-------- Records provided --------

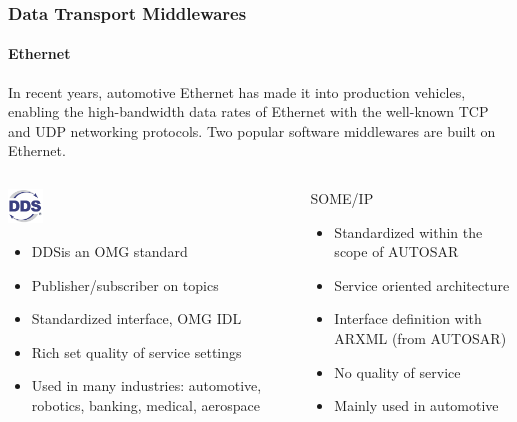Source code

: \begin{frame}
\frametitle{Data Transport Middlewares}
\framesubtitle{Ethernet}
In recent years, automotive Ethernet has made it into production vehicles,
enabling the high-bandwidth data rates of Ethernet with the well-known
TCP and UDP networking protocols. Two popular software middlewares are built
on Ethernet.
\begin{columns}[T]
    \begin{column}{0.5\textwidth}
        \includegraphics[width=0.125\textwidth]{images/dds.jpg}
        \begin{itemize}
            \item DDS\footnotemark[1] is an OMG standard
            \item Publisher/subscriber on topics
            \item Standardized interface, OMG IDL\footnotemark[2]
            \item Rich set quality of service settings
            \item Used in many industries: automotive, robotics, banking,
                medical, aerospace
        \end{itemize}
    \end{column}
    \begin{column}{0.5\textwidth}
        SOME/IP\footnotemark[3]\\
        \begin{itemize}
            \item Standardized within the scope of AUTOSAR \cite{AutosarSomeIp}
            \item Service oriented architecture
            \item Interface definition with ARXML (from AUTOSAR)
            \item No quality of service
            \item Mainly used in automotive
        \end{itemize}
    \end{column}
\end{columns}
\end{frame}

--------

● Exercise goal: What lines of the data contain the string "automotive"? List them.

● Response area:
In recent years, automotive Ethernet has made it into production vehicles,
            \item Used in many industries: automotive, robotics, banking,
            \item Mainly used in automotive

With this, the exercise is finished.